Nach über fünfzig Jahren trafen wir uns in Spanien wieder, wo ich inzwischen lebe. Es wurde ein feucht-fröhliches Treffen. Irgendwann zu fortgeschrittener Stunde und nach einer Menge Rotwein, sagte Liam: »Was wir erlebt haben, das müssen wir aufschreiben, die guten und die bösen Sachen. Du erzählst mir deine Abenteuer, ich pack meine dazu und du schreibst alles auf.«
So machten wir es. Als ich die erste Fassung las, begriff ich, wie abenteuerlich unser Seemannsleben in jenen Jahren war.
Manches mag nach Seemannsgarn klingen.

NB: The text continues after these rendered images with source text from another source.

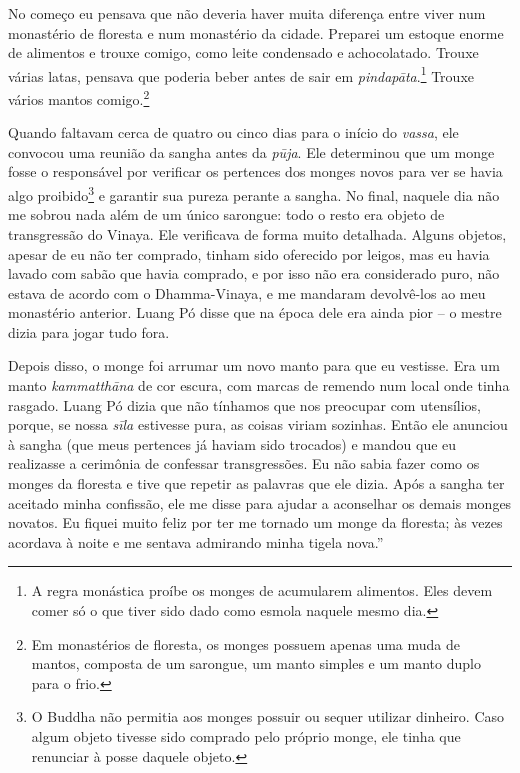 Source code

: No começo eu pensava que não deveria haver muita diferença entre viver
num monastério de floresta e num monastério da cidade. Preparei um
estoque enorme de alimentos e trouxe comigo, como leite condensado e
achocolatado. Trouxe várias latas, pensava que poderia beber antes de
sair em \emph{pindapāta}.\footnote{A regra monástica proíbe os monges de
  acumularem alimentos. Eles devem comer só o que tiver sido dado como
  esmola naquele mesmo dia.} Trouxe vários mantos comigo.\footnote{Em
  monastérios de floresta, os monges possuem apenas uma muda de mantos,
  composta de um sarongue, um manto simples e um manto duplo para o
  frio.}

Quando faltavam cerca de quatro ou cinco dias para o início do
\emph{vassa}, ele convocou uma reunião da sangha antes da \emph{pūja}.
Ele determinou que um monge fosse o responsável por verificar os
pertences dos monges novos para ver se havia algo proibido\footnote{O
  Buddha não permitia aos monges possuir ou sequer utilizar dinheiro.
  Caso algum objeto tivesse sido comprado pelo próprio monge, ele tinha
  que renunciar à posse daquele objeto.} e garantir sua pureza perante a
sangha. No final, naquele dia não me sobrou nada além de um único
sarongue: todo o resto era objeto de transgressão do Vinaya. Ele
verificava de forma muito detalhada. Alguns objetos, apesar de eu não
ter comprado, tinham sido oferecido por leigos, mas eu havia lavado com
sabão que havia comprado, e por isso não era considerado puro, não
estava de acordo com o Dhamma-Vinaya, e me mandaram devolvê-los ao meu
monastério anterior. Luang Pó disse que na época dele era ainda pior --
o mestre dizia para jogar tudo fora.

Depois disso, o monge foi arrumar um novo manto para que eu vestisse.
Era um manto \emph{kammatthāna} de cor escura, com marcas de remendo num
local onde tinha rasgado. Luang Pó dizia que não tínhamos que nos
preocupar com utensílios, porque, se nossa \emph{sīla} estivesse pura,
as coisas viriam sozinhas. Então ele anunciou à sangha (que meus
pertences já haviam sido trocados) e mandou que eu realizasse a
cerimônia de confessar transgressões. Eu não sabia fazer como os monges
da floresta e tive que repetir as palavras que ele dizia. Após a sangha
ter aceitado minha confissão, ele me disse para ajudar a aconselhar os
demais monges novatos. Eu fiquei muito feliz por ter me tornado um monge
da floresta; às vezes acordava à noite e me sentava admirando minha
tigela nova.''

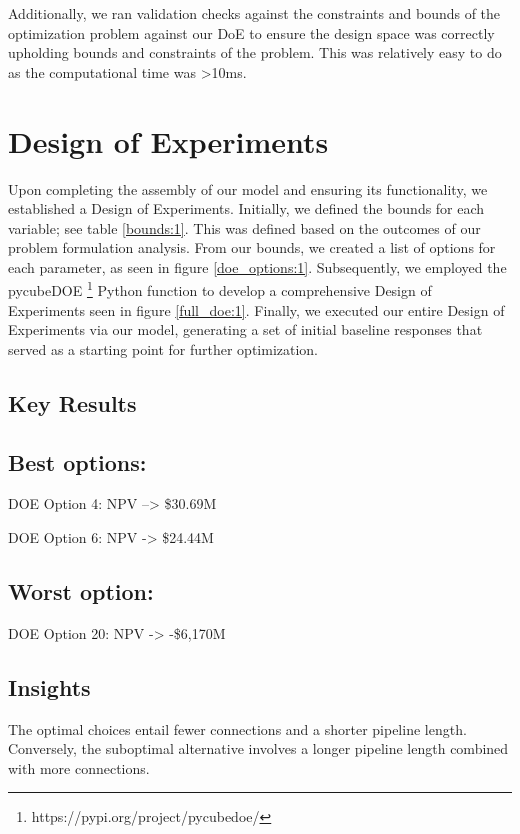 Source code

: \documentclass[balance,upint,subscriptcorrection,varvw,mathalfa=cal=boondoxo,spanish,french,vietnamese,russian,greek,pdf-a,colorlinks]{asmeconf}
\begin{document}

Additionally, we ran validation checks against the constraints and bounds of the optimization problem against our DoE to ensure the design space was correctly upholding bounds and constraints of the problem. This was relatively easy to do as the computational time was >10ms.


\section{Design of Experiments}

Upon completing the assembly of our model and ensuring its functionality, we established a Design of Experiments. Initially, we defined the bounds for each variable; see table \ref{bounds:1}. This was defined based on the outcomes of our problem formulation analysis. From our bounds, we created a list of options for each parameter, as seen in figure \ref{doe_options:1}. Subsequently, we employed the pycubeDOE \footnote{https://pypi.org/project/pycubedoe/} Python function to develop a comprehensive Design of Experiments seen in figure \ref{full_doe:1}. Finally, we executed our entire Design of Experiments via our model, generating a set of initial baseline responses that served as a starting point for further optimization.

\subsection{Key Results}
\subsection*{Best options:}
DOE Option 4: NPV –> \$30.69M

DOE Option 6: NPV -> \$24.44M

\subsection*{Worst option:}
DOE Option 20: NPV -> -\$6,170M

\subsection{Insights}
The optimal choices entail fewer connections and a shorter pipeline length. Conversely, the suboptimal alternative involves a longer pipeline length combined with more connections.
\end{document}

Der Leser möge aber bedenken, dass man die damals gebräuchliche Technik nicht mit der des 21. Jahrhunderts vergleichen kann. Container-Schiffe gab es noch nicht, nicht mal MacGregor-Luken. Die Laderäume wurden mit Holzdeckeln abgedeckt und mit ölgetränkter Persenning gegen Regen und überkommende See geschützt. Was aber den angenehmen Nebeneffekt hatte, dass die Liegezeiten in den Häfen oft Wochen dauerten. Mit der San Juan Trader lagen wir mal mehr als drei Wochen vor der peruanischen Küste auf Reede und warteten auf Fracht. Mit einigen Kameraden nutzte ich die Zeit für einen Ausflug in die Halbwüste zwischen dem Erzhafen und der Stadt San Juan, der unser Schiff den Namen verdankte. Bei den extrem kurzen Liegezeiten heute, oft nur Stunden, sind solche Abenteuer undenkbar.
Auch die Navigation war abenteuerlich. Ich erinnere mich, wie ich mal im Indischen Ozean gegen Mittag zur Wachablösung auf die Brücke kam. Es war trübes Wetter, die Sonne für die Bestimmung des Breitengrades um 12 Uhr, Mittagsbesteck genannt, ließ sich nicht blicken. An Backbord war ein schmaler Streifen Land zu sehen und ich hörte, wie einer der Offiziere sagte: »Ist das Indien oder Ceylon?«
Wir sind trotzdem wohlbehalten in Singapur angekommen.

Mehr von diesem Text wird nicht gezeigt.